(Collected data)

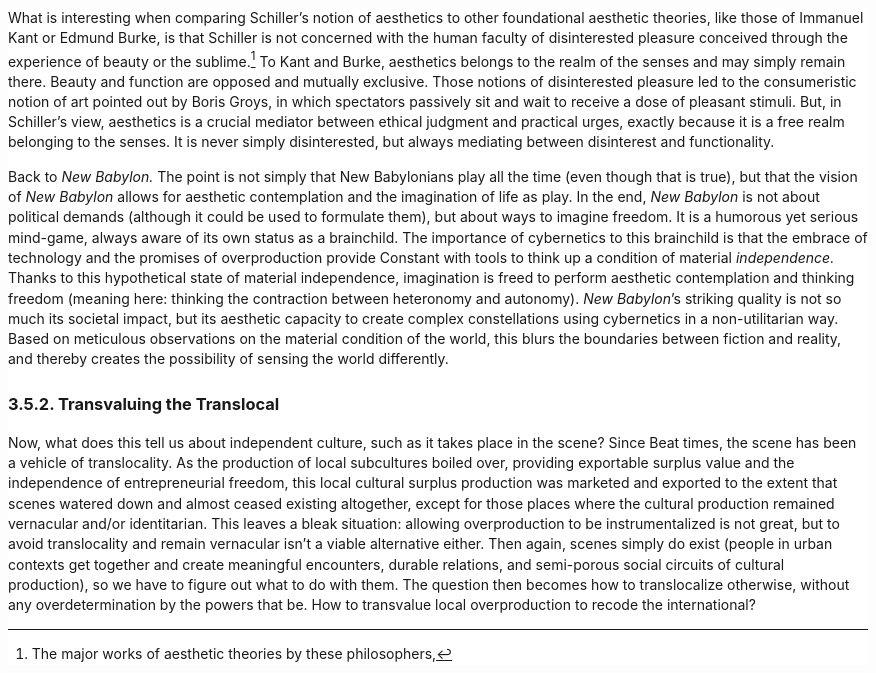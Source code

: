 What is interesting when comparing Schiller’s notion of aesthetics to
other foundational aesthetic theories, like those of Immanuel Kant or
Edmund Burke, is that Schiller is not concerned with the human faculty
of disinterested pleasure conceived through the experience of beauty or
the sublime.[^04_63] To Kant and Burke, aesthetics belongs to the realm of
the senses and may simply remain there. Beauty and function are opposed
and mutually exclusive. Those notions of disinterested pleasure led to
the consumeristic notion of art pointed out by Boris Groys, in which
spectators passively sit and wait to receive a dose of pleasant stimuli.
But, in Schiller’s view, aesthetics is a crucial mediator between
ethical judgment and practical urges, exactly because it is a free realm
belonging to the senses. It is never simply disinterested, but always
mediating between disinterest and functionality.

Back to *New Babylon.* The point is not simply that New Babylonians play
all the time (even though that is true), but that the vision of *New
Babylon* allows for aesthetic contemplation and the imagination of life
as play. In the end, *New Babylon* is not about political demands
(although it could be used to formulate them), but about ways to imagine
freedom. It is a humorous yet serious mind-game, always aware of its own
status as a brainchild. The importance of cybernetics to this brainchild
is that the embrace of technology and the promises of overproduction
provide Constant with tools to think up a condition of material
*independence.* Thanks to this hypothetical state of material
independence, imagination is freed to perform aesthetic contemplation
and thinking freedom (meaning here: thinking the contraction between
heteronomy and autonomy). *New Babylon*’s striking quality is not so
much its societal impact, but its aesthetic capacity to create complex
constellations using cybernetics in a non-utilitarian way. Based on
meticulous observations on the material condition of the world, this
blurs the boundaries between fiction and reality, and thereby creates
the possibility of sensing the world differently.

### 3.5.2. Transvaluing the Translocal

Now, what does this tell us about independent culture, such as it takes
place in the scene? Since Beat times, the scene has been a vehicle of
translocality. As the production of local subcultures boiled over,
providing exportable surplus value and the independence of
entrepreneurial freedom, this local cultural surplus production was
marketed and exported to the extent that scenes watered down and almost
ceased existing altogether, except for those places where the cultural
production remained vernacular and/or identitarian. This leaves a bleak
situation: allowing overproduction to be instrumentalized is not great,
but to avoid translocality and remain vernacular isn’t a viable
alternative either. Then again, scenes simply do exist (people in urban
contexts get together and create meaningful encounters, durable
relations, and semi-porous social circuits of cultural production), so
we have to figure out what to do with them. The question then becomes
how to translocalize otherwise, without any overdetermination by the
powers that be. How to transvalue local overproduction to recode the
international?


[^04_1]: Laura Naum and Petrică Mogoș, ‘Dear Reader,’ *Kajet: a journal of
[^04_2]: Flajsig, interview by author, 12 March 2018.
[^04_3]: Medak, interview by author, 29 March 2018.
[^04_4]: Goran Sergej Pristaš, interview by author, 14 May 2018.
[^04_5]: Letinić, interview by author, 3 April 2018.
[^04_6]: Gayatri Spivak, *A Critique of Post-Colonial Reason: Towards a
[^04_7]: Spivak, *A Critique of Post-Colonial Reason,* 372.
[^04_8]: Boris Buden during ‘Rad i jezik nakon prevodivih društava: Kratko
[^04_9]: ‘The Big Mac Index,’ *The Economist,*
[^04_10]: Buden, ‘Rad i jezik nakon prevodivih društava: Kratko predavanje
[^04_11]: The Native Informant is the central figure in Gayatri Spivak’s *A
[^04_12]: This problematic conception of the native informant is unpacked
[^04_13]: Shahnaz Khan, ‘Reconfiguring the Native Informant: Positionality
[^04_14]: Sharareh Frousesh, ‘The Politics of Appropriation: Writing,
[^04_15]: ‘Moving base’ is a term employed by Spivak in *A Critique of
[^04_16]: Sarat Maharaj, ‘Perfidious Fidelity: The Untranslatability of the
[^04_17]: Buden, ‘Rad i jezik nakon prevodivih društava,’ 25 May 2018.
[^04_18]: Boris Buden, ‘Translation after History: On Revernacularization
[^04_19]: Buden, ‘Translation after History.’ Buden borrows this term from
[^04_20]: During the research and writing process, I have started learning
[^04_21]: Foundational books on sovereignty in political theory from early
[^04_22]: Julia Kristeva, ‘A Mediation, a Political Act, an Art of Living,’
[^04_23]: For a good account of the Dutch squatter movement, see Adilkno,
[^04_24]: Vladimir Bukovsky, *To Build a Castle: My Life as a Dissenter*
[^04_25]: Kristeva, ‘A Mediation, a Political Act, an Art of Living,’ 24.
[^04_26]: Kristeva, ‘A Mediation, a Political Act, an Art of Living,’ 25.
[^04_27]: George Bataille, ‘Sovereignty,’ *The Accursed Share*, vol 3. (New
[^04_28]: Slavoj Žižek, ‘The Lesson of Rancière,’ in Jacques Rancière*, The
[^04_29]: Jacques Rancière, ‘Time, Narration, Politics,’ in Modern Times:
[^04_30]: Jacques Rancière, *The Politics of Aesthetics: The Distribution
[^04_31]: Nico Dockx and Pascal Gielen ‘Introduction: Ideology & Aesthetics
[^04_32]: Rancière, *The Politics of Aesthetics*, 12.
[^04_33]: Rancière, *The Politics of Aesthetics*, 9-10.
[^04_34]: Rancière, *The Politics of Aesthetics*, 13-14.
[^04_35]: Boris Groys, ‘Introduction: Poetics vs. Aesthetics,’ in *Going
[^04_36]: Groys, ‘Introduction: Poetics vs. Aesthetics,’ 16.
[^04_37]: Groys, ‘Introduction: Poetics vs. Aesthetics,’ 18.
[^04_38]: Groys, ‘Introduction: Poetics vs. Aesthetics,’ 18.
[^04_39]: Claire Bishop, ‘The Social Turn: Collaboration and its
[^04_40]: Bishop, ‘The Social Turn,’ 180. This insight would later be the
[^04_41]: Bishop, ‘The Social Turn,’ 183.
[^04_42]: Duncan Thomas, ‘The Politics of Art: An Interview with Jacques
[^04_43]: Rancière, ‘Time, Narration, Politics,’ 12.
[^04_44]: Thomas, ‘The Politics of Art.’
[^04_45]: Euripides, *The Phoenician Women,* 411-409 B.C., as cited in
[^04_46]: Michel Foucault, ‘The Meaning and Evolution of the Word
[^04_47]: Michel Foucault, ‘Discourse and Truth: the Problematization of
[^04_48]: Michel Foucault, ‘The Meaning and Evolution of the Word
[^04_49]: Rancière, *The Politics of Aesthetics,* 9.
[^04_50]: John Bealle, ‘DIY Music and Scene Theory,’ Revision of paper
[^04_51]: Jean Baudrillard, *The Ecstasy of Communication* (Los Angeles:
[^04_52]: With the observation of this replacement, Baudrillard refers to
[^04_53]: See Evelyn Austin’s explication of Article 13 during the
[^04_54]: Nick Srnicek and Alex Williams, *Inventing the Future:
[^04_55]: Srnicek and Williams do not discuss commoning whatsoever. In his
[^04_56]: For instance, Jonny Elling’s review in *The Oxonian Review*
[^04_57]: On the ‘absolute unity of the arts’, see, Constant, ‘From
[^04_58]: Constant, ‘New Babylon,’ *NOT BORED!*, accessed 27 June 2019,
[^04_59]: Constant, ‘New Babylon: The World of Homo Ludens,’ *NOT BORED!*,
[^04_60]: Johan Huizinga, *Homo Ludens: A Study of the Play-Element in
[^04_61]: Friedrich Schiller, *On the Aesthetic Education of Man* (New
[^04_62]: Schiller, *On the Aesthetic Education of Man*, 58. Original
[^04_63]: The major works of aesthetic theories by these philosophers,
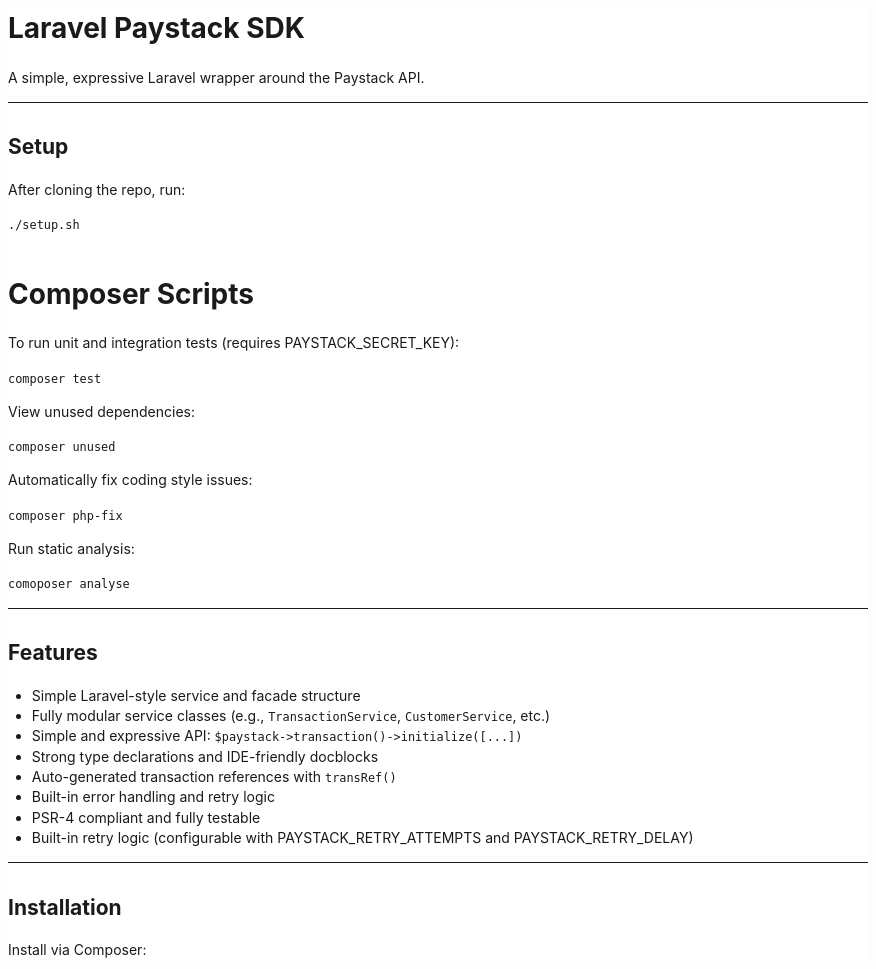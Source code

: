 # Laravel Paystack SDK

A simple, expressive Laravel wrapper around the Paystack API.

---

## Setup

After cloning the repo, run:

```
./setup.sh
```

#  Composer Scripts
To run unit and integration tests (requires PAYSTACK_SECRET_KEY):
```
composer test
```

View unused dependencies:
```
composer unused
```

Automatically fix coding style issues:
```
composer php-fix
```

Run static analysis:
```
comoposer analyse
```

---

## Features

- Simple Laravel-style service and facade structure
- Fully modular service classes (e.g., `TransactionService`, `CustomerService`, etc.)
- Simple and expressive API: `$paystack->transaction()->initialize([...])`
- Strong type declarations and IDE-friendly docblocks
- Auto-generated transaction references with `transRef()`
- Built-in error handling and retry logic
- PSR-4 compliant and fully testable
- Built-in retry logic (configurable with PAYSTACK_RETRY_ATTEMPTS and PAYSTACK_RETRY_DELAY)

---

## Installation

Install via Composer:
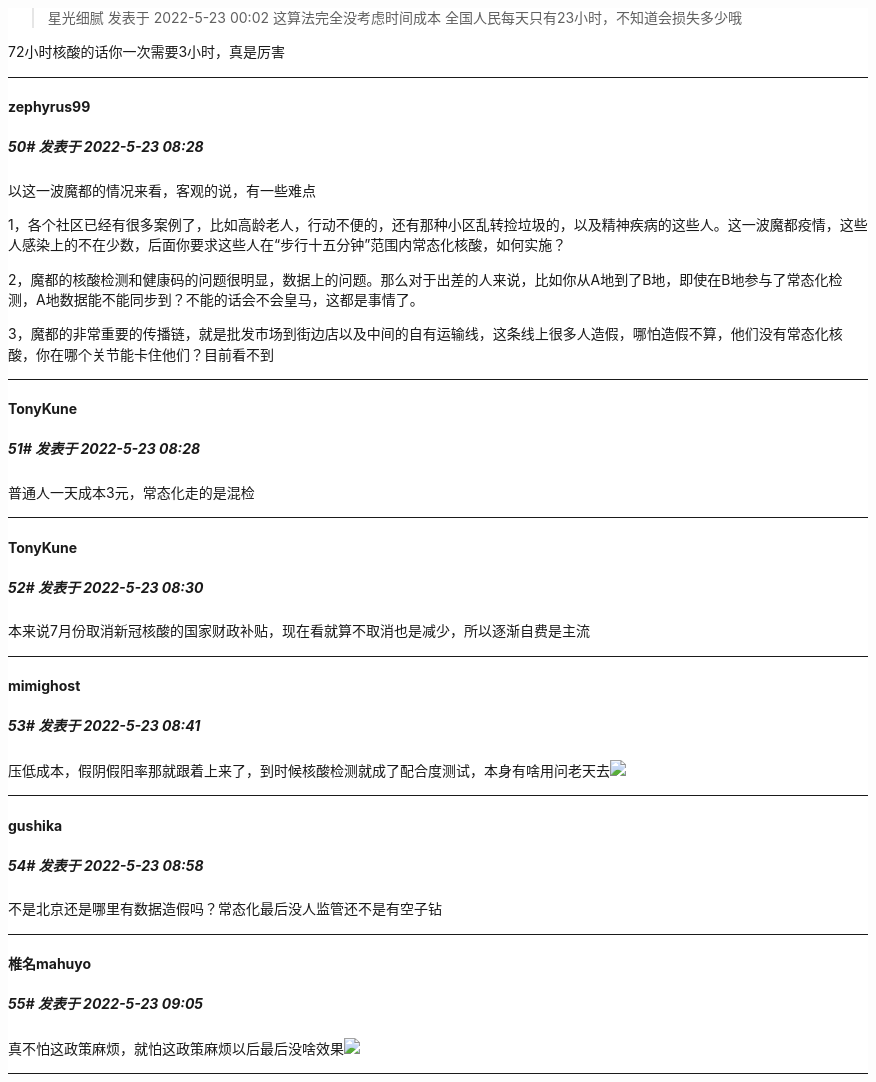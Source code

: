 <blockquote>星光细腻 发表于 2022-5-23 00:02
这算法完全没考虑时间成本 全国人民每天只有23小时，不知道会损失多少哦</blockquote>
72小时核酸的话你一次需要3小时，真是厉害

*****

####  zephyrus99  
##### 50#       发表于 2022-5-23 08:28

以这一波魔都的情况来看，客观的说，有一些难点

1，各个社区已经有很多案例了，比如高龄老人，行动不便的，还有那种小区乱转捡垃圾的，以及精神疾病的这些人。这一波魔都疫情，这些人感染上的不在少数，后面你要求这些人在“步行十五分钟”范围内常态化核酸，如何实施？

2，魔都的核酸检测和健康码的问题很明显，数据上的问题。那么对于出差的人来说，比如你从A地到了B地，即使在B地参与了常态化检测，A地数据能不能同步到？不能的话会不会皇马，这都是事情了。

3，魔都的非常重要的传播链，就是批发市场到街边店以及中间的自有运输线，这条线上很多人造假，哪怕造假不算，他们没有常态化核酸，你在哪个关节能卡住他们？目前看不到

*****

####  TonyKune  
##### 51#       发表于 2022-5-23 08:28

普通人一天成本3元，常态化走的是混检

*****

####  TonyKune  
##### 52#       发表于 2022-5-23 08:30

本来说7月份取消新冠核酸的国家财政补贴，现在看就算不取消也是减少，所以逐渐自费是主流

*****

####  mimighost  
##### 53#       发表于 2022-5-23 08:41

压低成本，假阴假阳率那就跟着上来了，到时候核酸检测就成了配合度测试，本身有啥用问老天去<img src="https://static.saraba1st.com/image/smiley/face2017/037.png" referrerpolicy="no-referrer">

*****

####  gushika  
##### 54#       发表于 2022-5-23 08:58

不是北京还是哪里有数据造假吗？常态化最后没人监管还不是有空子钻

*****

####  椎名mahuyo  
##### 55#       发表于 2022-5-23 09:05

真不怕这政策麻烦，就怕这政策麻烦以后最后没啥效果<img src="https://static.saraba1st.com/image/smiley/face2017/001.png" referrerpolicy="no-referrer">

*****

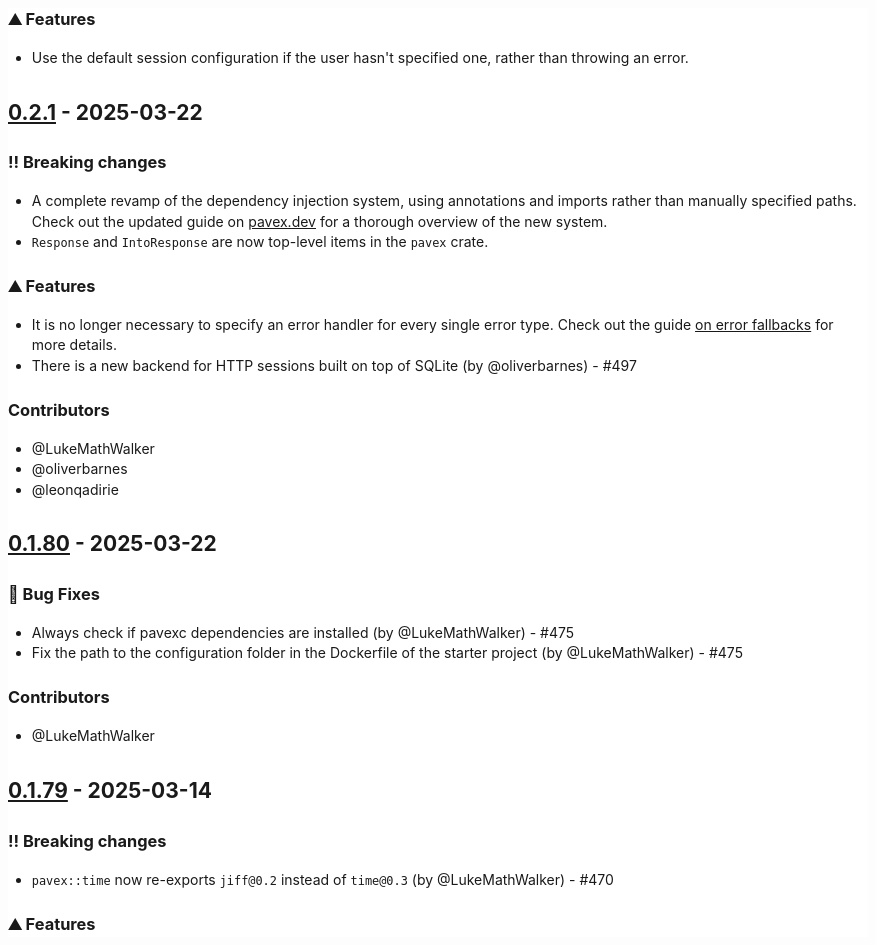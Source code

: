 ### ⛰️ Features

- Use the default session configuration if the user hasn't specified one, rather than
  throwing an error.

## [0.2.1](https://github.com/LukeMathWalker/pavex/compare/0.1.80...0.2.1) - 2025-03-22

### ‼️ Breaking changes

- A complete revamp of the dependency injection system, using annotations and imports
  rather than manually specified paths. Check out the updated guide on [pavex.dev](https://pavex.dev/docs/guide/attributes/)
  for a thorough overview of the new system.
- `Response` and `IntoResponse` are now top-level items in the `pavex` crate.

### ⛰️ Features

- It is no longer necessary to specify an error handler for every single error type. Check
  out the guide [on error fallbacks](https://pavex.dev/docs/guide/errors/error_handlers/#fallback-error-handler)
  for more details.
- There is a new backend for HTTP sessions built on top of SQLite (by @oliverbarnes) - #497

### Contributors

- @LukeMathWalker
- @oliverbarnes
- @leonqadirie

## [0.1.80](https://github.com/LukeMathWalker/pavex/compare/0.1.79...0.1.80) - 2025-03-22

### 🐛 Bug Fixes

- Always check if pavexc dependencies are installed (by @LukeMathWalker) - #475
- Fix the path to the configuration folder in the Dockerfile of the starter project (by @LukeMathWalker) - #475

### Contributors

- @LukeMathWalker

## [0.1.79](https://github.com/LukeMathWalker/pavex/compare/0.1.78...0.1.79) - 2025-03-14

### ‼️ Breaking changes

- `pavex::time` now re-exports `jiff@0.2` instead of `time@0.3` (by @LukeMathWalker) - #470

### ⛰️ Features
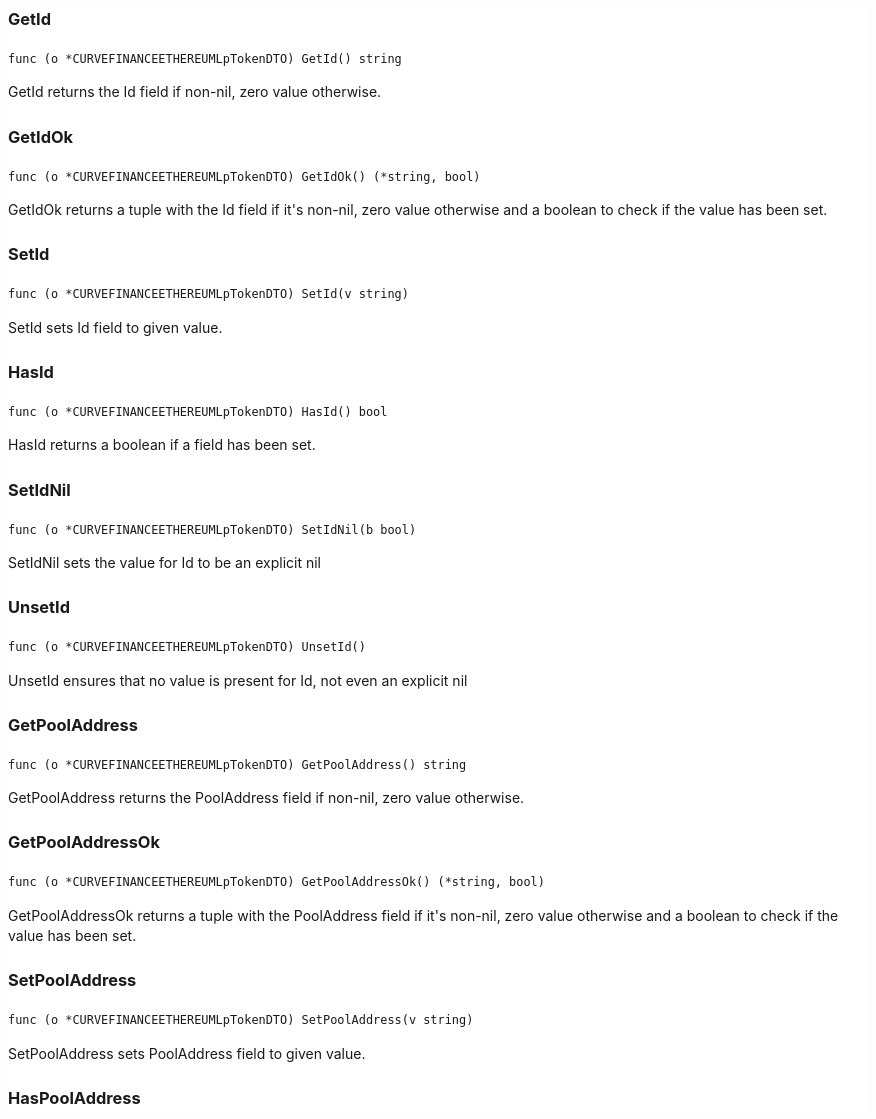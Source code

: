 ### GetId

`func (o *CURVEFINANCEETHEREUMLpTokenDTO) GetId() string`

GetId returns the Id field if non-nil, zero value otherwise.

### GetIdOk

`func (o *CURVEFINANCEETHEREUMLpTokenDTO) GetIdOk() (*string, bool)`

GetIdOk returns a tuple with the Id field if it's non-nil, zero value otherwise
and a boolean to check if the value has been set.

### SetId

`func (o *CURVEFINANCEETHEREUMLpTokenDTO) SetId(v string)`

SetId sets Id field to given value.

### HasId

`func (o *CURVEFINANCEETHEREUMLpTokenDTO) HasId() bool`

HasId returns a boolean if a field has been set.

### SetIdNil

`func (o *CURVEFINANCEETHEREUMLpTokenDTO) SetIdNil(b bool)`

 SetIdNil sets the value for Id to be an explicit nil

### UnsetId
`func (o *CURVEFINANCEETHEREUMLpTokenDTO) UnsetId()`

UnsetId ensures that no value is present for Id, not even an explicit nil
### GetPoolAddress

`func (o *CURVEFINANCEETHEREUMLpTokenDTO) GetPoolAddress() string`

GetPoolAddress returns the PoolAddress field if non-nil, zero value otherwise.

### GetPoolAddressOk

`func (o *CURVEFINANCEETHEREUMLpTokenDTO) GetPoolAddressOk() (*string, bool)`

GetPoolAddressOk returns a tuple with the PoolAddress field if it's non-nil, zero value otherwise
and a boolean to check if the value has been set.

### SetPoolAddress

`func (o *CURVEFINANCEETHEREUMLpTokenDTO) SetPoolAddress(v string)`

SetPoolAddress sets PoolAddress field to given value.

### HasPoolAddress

== PROBLEM TO WORK ON ==
Could you set down, word for word, only the lines above from the line with "[^04_27]: George Bataille, ‘Sovereignty,’" to the line with "[^04_52]: With the", including both?

== YOUR SOLUTION ==
[^04_27]: George Bataille, ‘Sovereignty,’ *The Accursed Share*, vol 3. (New
[^04_28]: Slavoj Žižek, ‘The Lesson of Rancière,’ in Jacques Rancière*, The
[^04_29]: Jacques Rancière, ‘Time, Narration, Politics,’ in Modern Times:
[^04_30]: Jacques Rancière, *The Politics of Aesthetics: The Distribution
[^04_31]: Nico Dockx and Pascal Gielen ‘Introduction: Ideology & Aesthetics
[^04_32]: Rancière, *The Politics of Aesthetics*, 12.
[^04_33]: Rancière, *The Politics of Aesthetics*, 9-10.
[^04_34]: Rancière, *The Politics of Aesthetics*, 13-14.
[^04_35]: Boris Groys, ‘Introduction: Poetics vs. Aesthetics,’ in *Going
[^04_36]: Groys, ‘Introduction: Poetics vs. Aesthetics,’ 16.
[^04_37]: Groys, ‘Introduction: Poetics vs. Aesthetics,’ 18.
[^04_38]: Groys, ‘Introduction: Poetics vs. Aesthetics,’ 18.
[^04_39]: Claire Bishop, ‘The Social Turn: Collaboration and its
[^04_40]: Bishop, ‘The Social Turn,’ 180. This insight would later be the
[^04_41]: Bishop, ‘The Social Turn,’ 183.
[^04_42]: Duncan Thomas, ‘The Politics of Art: An Interview with Jacques
[^04_43]: Rancière, ‘Time, Narration, Politics,’ 12.
[^04_44]: Thomas, ‘The Politics of Art.’
[^04_45]: Euripides, *The Phoenician Women,* 411-409 B.C., as cited in
[^04_46]: Michel Foucault, ‘The Meaning and Evolution of the Word
[^04_47]: Michel Foucault, ‘Discourse and Truth: the Problematization of
[^04_48]: Michel Foucault, ‘The Meaning and Evolution of the Word
[^04_49]: Rancière, *The Politics of Aesthetics,* 9.
[^04_50]: John Bealle, ‘DIY Music and Scene Theory,’ Revision of paper
[^04_51]: Jean Baudrillard, *The Ecstasy of Communication* (Los Angeles:
[^04_52]: With the observation of this replacement, Baudrillard refers to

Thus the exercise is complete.